NECB 2011: A Cost Perspective

The Province of Alberta will adopt the National Energy Code of Canada for Buildings (NECB-2011) on November 01, 2015, making the code the driver of building design and construction. Compliance will be achieved through three paths: the Prescriptive Path; the Trade-off Path; and, the Performance Path. The code sets high energy efficiency targets, a move that is great for sustainability. Besides, code enforcement and energy modelling career opportunities will increase.

The NECB-2011 focuses on energy. It does not address any potential increases in direct and collateral costs. This is understandable because factors that determine costs are complex and unpredictable and differ by compliance path, building design, and geographic region. Energy savings need to be incorporated into total project costs to form a clear picture of their true value and inform investment decisions.

The Prescriptive Path establishes the minimum requirements for primary building components: thermal transmittances of opaque envelope and fenestration; fenestration-to-wall area ratio; equipment energy efficiencies; and, lighting power densities. The requirements of the NECB for most, if not all, geographic regions are more stringent than in previous building codes. Direct cost increases will come from thicker or higher-quality insulation, better fenestration, more efficient HVAC equipment, and better lighting fixtures. Collateral cost increases will stem mainly from the building envelope.

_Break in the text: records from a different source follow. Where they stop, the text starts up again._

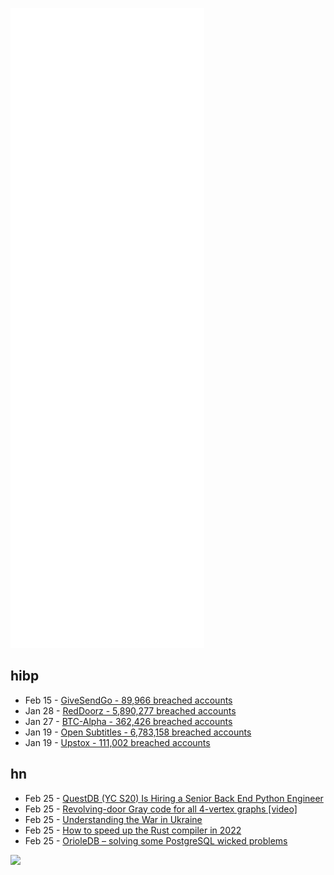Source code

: ![Metrics](https://raw.githubusercontent.com/phixion/phixion/master/metrics.svg)

## hibp

<!--
for https://github.com/phixion/phixion/blob/main/.github/workflows/feeds.yml
-->
<!--START_SECTION:haveibeenpwnd-->
- Feb 15 - [GiveSendGo - 89,966 breached accounts](https://haveibeenpwned.com/PwnedWebsites#GiveSendGo)
- Jan 28 - [RedDoorz - 5,890,277 breached accounts](https://haveibeenpwned.com/PwnedWebsites#RedDoorz)
- Jan 27 - [BTC-Alpha - 362,426 breached accounts](https://haveibeenpwned.com/PwnedWebsites#BTCAlpha)
- Jan 19 - [Open Subtitles - 6,783,158 breached accounts](https://haveibeenpwned.com/PwnedWebsites#OpenSubtitles)
- Jan 19 - [Upstox - 111,002 breached accounts](https://haveibeenpwned.com/PwnedWebsites#Upstox)
<!--END_SECTION:haveibeenpwnd-->

## hn

<!--
for https://github.com/phixion/phixion/blob/main/.github/workflows/feeds.yml
-->
<!--START_SECTION:hn-->
- Feb 25 - [QuestDB (YC S20) Is Hiring a Senior Back End Python Engineer](https://questdb.io/careers/senior-backend-engineer-python/)
- Feb 25 - [Revolving-door Gray code for all 4-vertex graphs [video]](https://archive.org/details/gray-4-universal)
- Feb 25 - [Understanding the War in Ukraine](https://acoup.blog/2022/02/25/miscellanea-understanding-the-war-in-ukraine/)
- Feb 25 - [How to speed up the Rust compiler in 2022](https://nnethercote.github.io/2022/02/25/how-to-speed-up-the-rust-compiler-in-2022.html)
- Feb 25 - [OrioleDB – solving some PostgreSQL wicked problems](https://github.com/orioledb/orioledb)
<!--END_SECTION:hn-->

<!--
for https://yhype.me
-->
![](https://hit.yhype.me/github/profile?user_id=13013670)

Insulation requirements will influence above-grade and below-grade wall thicknesses and the quantity of framing material. The design of load-bearing components may depart from convention, with increases or, unlikely, decreases in cost.

The second path offers two compliance options: the Simple and the Detailed Trade-off procedures. In both options, the limitations stated in the code render some buildings ineligible. The two options allow for component-by-component variations from the prescriptive requirements if it can be shown that the energy consumed by each component is less or equal to the prescriptive case. For eligible buildings, it may still be difficult to apply the trade-off paths due to lack of data that are needed to perform analyses that inform definitive investment decisions at the early stages of a project. Where the trade-off paths are applicable, it will pay to perform a cost analysis to justify any departures from the prescriptive case.

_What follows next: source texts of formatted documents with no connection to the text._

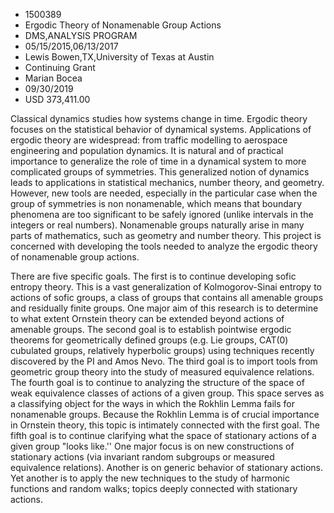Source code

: 
* 1500389
* Ergodic Theory of Nonamenable Group Actions
* DMS,ANALYSIS PROGRAM
* 05/15/2015,06/13/2017
* Lewis Bowen,TX,University of Texas at Austin
* Continuing Grant
* Marian Bocea
* 09/30/2019
* USD 373,411.00

Classical dynamics studies how systems change in time. Ergodic theory focuses on
the statistical behavior of dynamical systems. Applications of ergodic theory
are widespread: from traffic modelling to aerospace engineering and population
dynamics. It is natural and of practical importance to generalize the role of
time in a dynamical system to more complicated groups of symmetries. This
generalized notion of dynamics leads to applications in statistical mechanics,
number theory, and geometry. However, new tools are needed, especially in the
particular case when the group of symmetries is non nonamenable, which means
that boundary phenomena are too significant to be safely ignored (unlike
intervals in the integers or real numbers). Nonamenable groups naturally arise
in many parts of mathematics, such as geometry and number theory. This project
is concerned with developing the tools needed to analyze the ergodic theory of
nonamenable group actions.

There are five specific goals. The first is to continue developing sofic entropy
theory. This is a vast generalization of Kolmogorov-Sinai entropy to actions of
sofic groups, a class of groups that contains all amenable groups and residually
finite groups. One major aim of this research is to determine to what extent
Ornstein theory can be extended beyond actions of amenable groups. The second
goal is to establish pointwise ergodic theorems for geometrically defined groups
(e.g. Lie groups, CAT(0) cubulated groups, relatively hyperbolic groups) using
techniques recently discovered by the PI and Amos Nevo. The third goal is to
import tools from geometric group theory into the study of measured equivalence
relations. The fourth goal is to continue to analyzing the structure of the
space of weak equivalence classes of actions of a given group. This space serves
as a classifying object for the ways in which the Rokhlin Lemma fails for
nonamenable groups. Because the Rokhlin Lemma is of crucial importance in
Ornstein theory, this topic is intimately connected with the first goal. The
fifth goal is to continue clarifying what the space of stationary actions of a
given group "looks like.'' One major focus is on new constructions of stationary
actions (via invariant random subgroups or measured equivalence relations).
Another is on generic behavior of stationary actions. Yet another is to apply
the new techniques to the study of harmonic functions and random walks; topics
deeply connected with stationary actions.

The Performance Path is the most flexible one and allows the use of different iterations of the building components to demonstrate a whole building energy consumption that must be less than, or equal to, the energy that would be consumed by a reference building designed and constructed to the prescriptive requirements. Whole-building computer energy simulation is mandatory in this case. This approach can be used to optimize both energy consumption and total costs. Cost increases due to the envelope can be minimized by finding the onset of diminishing returns, beyond which point it does not pay to increase the insulation levels because subsequent additions yield progressively insignificant energy savings. In “deep” buildings in a Prairie climate, this phenomenon may occur well below the code’s prescribed resistance-value (R-value) for the opaque envelope. The onset of diminishing returns depends on a facility’s energy profile, which is unique to each design and the climate. A “deep” building is defined here as one whose envelope has relatively little influence on the energy profile, like commercial and institutional buildings with low skin-to-floor area ratios, but with large internal heat load densities. Once the onset of diminishing returns for the envelope is identified, the focus for energy improvements shifts to mechanical and electrical systems.

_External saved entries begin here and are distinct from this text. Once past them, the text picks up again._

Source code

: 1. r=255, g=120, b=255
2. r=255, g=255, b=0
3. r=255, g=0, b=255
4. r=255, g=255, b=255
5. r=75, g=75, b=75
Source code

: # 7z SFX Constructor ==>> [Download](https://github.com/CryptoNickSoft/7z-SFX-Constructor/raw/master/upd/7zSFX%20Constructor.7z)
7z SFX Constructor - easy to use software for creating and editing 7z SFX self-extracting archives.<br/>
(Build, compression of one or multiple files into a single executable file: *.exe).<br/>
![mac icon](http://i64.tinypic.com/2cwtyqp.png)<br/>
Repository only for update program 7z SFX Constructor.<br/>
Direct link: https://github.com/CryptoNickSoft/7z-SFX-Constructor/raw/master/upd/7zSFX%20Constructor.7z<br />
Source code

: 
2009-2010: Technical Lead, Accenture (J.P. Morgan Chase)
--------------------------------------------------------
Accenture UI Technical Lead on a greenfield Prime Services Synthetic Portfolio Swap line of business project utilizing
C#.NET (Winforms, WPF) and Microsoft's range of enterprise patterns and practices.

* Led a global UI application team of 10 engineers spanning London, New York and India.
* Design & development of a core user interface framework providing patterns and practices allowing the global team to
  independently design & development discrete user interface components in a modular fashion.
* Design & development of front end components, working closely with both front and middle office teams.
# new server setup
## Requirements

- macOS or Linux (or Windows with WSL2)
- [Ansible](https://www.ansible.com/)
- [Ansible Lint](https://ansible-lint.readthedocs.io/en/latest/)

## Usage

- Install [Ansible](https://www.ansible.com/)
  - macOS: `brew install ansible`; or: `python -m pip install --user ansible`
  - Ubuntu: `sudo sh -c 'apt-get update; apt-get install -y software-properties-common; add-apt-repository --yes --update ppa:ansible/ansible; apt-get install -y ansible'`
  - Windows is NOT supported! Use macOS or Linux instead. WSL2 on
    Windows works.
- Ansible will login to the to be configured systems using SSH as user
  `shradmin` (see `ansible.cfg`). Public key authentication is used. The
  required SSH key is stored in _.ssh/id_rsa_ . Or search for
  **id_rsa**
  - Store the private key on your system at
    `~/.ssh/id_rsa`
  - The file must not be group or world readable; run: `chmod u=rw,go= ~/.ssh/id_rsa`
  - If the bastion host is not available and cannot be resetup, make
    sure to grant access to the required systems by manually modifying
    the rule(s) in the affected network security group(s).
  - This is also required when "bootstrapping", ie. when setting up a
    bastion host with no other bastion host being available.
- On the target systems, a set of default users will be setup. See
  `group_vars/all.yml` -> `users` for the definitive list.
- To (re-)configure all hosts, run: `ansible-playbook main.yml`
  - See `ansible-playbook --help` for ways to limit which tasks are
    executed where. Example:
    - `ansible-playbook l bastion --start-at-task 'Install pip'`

Thousands, even millions, of dollars may be saved over the life of a facility if the Performance Path is combined with Value Engineering/Analysis or Life Cycle Cost Analysis to provide insight into, and optimize, the total project costs. Most green technologies are new and relatively expensive, making a detailed cost analysis essential where they are involved and, especially, when utility costs are low. In such situations, a simple payback period, based only on the initial capital costs and the projected energy savings, will not suffice. When all is said and done, a serving of green technology is more palatable if it is accompanied by a favorable discounted return-on-investment. Building developers, design-built contractors, and other investors will need the services of both energy modellers and construction cost consultants.